Slavi Kaloferov

UX OF HAIR – WEEK 2


Brief

Design a way to intensify how we experience human hair

Teammates

Mengdie Lu, Yuying (Abbey) Wang, Zuzana Galova and Xiyuan (Cyrus) Han

Methods

Directed Storytelling, Bodystorming

Timeframe

27.10 – 10.11.2022

Development

We decided to explore community-shared experiences. What we found out with our experiments was people focused less on there when they are focused on an activity/ task while enjoying themselves because they felt part of something bigger than the observable subject. 

One downside of the collective brushing of our hair was that males are less used to doing this because especially in the scenario of brushing others’ hair and feeling a bit unnatural to them.

Tieing the hair of two people to find out if hair creates closeness through physical contact.

The two were given different tasks to work out and coordinate between themselves.

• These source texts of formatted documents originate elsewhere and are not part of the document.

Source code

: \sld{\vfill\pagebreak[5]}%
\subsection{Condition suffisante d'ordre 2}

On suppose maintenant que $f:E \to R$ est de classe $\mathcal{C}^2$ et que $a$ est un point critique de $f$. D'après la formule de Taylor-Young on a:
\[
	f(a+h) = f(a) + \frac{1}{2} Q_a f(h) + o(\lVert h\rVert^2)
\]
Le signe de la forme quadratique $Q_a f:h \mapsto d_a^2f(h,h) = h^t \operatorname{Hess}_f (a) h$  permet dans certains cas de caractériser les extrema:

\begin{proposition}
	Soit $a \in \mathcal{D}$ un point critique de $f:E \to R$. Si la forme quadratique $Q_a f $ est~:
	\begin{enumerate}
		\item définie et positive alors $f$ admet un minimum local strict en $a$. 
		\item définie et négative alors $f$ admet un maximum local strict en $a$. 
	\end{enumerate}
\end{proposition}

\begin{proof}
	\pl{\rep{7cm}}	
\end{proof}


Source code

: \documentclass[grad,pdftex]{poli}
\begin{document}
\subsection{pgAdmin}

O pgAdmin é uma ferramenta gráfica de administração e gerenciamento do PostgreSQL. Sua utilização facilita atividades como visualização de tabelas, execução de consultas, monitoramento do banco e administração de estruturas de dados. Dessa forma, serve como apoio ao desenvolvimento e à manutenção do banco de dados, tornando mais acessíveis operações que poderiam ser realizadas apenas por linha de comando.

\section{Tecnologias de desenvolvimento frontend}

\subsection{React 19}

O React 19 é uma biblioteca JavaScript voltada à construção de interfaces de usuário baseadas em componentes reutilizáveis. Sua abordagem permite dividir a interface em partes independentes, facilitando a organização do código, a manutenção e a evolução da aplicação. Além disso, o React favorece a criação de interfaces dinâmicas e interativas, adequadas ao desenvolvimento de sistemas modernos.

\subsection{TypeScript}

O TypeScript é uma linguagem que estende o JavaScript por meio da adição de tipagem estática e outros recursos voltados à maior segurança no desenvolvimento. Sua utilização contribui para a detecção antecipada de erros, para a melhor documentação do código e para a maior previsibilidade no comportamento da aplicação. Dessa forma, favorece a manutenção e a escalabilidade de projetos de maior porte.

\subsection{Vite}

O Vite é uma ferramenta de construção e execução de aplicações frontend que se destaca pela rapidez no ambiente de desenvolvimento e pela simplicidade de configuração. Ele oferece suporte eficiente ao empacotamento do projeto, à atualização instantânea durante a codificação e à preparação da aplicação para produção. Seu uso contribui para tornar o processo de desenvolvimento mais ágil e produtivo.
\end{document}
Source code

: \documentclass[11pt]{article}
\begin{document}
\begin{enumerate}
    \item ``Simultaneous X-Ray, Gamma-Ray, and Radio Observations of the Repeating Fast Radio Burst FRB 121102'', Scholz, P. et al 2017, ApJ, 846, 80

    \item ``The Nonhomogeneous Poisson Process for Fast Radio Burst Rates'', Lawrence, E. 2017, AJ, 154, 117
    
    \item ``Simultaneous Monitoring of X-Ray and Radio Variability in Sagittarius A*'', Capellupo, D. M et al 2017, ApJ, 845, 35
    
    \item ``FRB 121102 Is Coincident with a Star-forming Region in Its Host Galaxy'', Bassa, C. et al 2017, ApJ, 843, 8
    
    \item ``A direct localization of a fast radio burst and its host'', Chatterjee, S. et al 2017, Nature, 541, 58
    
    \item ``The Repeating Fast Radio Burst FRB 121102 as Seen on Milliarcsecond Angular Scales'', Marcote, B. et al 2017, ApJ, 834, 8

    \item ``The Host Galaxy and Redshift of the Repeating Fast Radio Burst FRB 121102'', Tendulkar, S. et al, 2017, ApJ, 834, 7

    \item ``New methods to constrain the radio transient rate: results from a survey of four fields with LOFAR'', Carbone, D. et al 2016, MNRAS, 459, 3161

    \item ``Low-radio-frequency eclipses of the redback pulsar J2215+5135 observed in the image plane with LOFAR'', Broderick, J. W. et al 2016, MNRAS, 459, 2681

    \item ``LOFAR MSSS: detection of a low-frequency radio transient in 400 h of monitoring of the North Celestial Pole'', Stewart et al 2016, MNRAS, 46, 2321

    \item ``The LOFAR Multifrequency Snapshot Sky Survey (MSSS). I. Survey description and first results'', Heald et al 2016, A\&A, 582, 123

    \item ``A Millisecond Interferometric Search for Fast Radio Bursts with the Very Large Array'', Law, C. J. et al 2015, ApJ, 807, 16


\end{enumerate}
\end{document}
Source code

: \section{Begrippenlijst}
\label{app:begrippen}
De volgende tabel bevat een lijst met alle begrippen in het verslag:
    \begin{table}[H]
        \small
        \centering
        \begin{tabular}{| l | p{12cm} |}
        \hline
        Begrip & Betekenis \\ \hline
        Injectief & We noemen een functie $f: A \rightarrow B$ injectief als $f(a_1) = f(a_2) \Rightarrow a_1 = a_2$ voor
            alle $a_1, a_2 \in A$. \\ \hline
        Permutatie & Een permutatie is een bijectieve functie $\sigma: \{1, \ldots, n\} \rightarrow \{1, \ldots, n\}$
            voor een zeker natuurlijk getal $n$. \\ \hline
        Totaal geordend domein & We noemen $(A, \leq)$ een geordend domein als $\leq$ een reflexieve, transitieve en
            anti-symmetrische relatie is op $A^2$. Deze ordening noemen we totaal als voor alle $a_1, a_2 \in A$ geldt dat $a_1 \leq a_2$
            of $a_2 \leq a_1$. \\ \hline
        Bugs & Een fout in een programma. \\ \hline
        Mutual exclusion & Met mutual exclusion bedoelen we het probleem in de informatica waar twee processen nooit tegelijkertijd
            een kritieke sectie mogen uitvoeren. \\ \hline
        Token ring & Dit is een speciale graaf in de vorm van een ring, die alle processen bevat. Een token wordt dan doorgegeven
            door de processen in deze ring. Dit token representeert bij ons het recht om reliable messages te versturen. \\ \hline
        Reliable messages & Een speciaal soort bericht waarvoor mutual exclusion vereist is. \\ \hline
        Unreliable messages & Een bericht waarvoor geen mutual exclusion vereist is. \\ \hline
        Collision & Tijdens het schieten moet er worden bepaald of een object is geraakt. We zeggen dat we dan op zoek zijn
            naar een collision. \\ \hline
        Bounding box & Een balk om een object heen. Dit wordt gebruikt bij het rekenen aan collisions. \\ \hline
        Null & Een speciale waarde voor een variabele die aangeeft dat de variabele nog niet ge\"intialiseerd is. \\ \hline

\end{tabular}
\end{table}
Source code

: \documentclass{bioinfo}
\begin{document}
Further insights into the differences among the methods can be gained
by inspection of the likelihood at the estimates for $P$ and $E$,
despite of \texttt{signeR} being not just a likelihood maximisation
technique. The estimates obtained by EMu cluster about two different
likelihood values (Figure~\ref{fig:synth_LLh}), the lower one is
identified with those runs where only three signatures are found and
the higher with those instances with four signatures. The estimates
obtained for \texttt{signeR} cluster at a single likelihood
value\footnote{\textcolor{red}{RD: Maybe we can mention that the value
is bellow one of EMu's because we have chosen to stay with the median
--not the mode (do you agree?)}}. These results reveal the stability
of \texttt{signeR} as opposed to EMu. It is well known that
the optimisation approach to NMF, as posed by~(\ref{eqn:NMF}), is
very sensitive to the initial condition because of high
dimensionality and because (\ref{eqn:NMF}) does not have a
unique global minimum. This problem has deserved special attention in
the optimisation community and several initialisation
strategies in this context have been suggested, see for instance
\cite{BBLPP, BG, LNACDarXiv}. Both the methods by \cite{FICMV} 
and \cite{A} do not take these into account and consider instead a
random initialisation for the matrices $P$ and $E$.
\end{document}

After little more than 20 minutes tied together both of them felt that the experience was too intimate, a bit uncomfortable and inconvenient. 

Tieing two people’s hairs, one wearing a wig

We decided to look back and try to open up our exploration:

Where are one’s comfort zones of allowing people, not too close to them, to touch their body hair?

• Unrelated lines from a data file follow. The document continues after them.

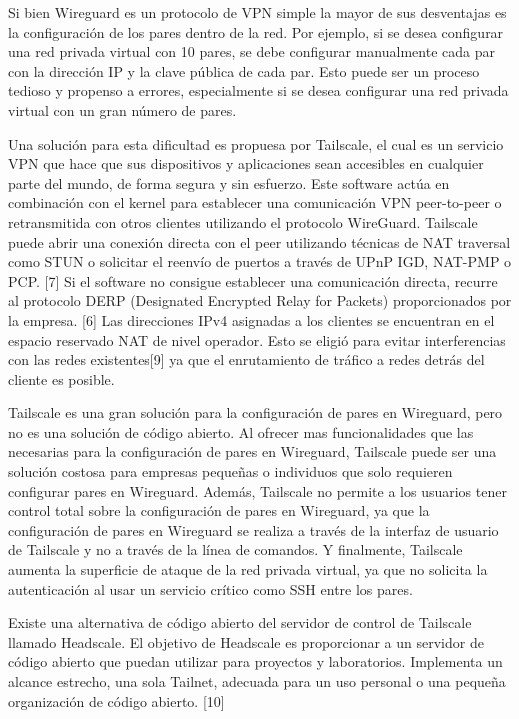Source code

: \documentclass[letterpaper,12pt,oneside]{book}
\begin{document}
Si bien Wireguard es un protocolo de VPN simple la mayor de sus desventajas es la configuración de los pares dentro de la red. Por ejemplo, si se desea configurar una red privada virtual con 10 pares, se debe configurar manualmente cada par con la dirección IP y la clave pública de cada par. Esto puede ser un proceso tedioso y propenso a errores, especialmente si se desea configurar una red privada virtual con un gran número de pares.

Una solución para esta dificultad es propuesa por Tailscale, el cual es un servicio VPN que hace que sus dispositivos y aplicaciones sean accesibles en cualquier parte del mundo, de forma segura y sin esfuerzo. Este software actúa en combinación con el kernel para establecer una comunicación VPN peer-to-peer o retransmitida con otros clientes utilizando el protocolo WireGuard. Tailscale puede abrir una conexión directa con el peer utilizando técnicas de NAT traversal como STUN o solicitar el reenvío de puertos a través de UPnP IGD, NAT-PMP o PCP. [7] Si el software no consigue establecer una comunicación directa, recurre al protocolo DERP (Designated Encrypted Relay for Packets) proporcionados por la empresa. [6] Las direcciones IPv4 asignadas a los clientes se encuentran en el espacio reservado NAT de nivel operador. Esto se eligió para evitar interferencias con las redes existentes[9] ya que el enrutamiento de tráfico a redes detrás del cliente es posible.

Tailscale es una gran solución para la configuración de pares en Wireguard, pero no es una solución de código abierto. Al ofrecer mas funcionalidades que las necesarias para la configuración de pares en Wireguard, Tailscale puede ser una solución costosa para empresas pequeñas o individuos que solo requieren configurar pares en Wireguard. Además, Tailscale no permite a los usuarios tener control total sobre la configuración de pares en Wireguard, ya que la configuración de pares en Wireguard se realiza a través de la interfaz de usuario de Tailscale y no a través de la línea de comandos. Y finalmente, Tailscale aumenta la superficie de ataque de la red privada virtual, ya que no solicita la autenticación al usar un servicio crítico como SSH entre los pares.

Existe una alternativa de código abierto del servidor de control de Tailscale llamado Headscale. El objetivo de Headscale es proporcionar a un servidor de código abierto que puedan utilizar para proyectos y laboratorios. Implementa un alcance estrecho, una sola Tailnet, adecuada para un uso personal o una pequeña organización de código abierto. [10]
\end{document}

We the results from the 20 asked people showed us that forearm hair was fine to be touched by others.

Research responses of “Which part of the body feels comfortable with your hair being touched by strangers?” Green: comfortable, Red: uncomfortable

This finding put us on the decision point of whether to go back to hair or to explore the new direction of arm hair. We reasoned that more could be done with the theme we had for our experience: friendly intimacy.

How do we foster/ amplify the connection between people through human hair?

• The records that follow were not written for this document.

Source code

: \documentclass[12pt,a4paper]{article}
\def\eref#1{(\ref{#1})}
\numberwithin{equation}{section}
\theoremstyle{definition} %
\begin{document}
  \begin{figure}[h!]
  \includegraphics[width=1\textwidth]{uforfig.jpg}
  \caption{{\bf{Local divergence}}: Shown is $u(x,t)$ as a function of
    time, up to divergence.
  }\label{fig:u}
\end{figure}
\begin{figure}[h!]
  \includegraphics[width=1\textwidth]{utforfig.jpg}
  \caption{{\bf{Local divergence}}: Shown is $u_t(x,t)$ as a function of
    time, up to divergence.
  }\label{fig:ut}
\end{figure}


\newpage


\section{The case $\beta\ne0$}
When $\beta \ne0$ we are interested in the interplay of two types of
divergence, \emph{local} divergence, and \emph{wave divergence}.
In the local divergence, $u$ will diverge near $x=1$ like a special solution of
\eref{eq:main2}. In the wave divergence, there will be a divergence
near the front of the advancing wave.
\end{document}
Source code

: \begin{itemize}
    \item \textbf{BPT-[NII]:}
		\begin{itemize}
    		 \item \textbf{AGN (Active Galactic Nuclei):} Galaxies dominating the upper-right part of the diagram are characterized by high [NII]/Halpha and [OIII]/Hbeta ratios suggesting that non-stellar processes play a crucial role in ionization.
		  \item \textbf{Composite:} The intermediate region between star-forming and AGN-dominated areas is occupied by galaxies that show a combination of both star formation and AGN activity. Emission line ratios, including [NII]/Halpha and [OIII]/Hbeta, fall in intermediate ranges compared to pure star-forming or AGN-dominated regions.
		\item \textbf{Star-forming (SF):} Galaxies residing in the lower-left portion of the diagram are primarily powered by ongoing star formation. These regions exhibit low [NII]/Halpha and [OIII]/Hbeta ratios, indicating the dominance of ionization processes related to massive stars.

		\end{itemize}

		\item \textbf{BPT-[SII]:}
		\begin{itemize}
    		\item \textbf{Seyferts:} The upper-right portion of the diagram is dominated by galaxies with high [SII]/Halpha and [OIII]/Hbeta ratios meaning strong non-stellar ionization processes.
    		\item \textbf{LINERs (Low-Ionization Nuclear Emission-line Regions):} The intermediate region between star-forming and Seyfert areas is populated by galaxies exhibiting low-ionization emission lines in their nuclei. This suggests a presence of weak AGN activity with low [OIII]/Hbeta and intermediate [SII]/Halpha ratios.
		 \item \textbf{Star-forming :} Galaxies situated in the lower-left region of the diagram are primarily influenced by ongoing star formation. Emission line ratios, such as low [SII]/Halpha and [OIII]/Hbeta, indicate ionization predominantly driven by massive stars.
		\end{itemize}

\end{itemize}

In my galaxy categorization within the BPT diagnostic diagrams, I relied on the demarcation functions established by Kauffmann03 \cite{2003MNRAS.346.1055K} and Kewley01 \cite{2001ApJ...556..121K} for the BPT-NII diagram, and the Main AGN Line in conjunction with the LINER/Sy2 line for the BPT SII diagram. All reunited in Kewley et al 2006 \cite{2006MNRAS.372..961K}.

The idea for experience was a touch language with simple interactions where one can genuinely check how the other feels emotionally. 

Testing the human experience of touching arm hair to increase the connection between the participants. Photo credit: Abbey Wang

The initial tests with people yielded positive responses that more connection is felt in the interaction and both of them felt comfortable. With the subsequent tests, we expanded and cleared out some of the confusion in our simple “language”. 

Further tests of increasing connection between two people via the arm hair. Photo credit: Abbey Wang

The research also surfaced the issue with the fact that women, in general, do not have as much arm hair which made the experience more focused on the touch of the skin. 

To tackle that we thought about using static electricity to make the arm hair more sensitive to the touch and more felt for the communicator. Other ideas in this direction were using thin mesh or rubber gloves however we could not implement them for the time being so we left them out.

Feedback

For the next steps we received suggestions that our idea can be a great fit for the deaf-blind community; in accidents where people are not able to communicate; and lastly in mental well-being, especially now in the impacted from social distancing world where there is the hesitancy of human touch from which one can get a more genuine response.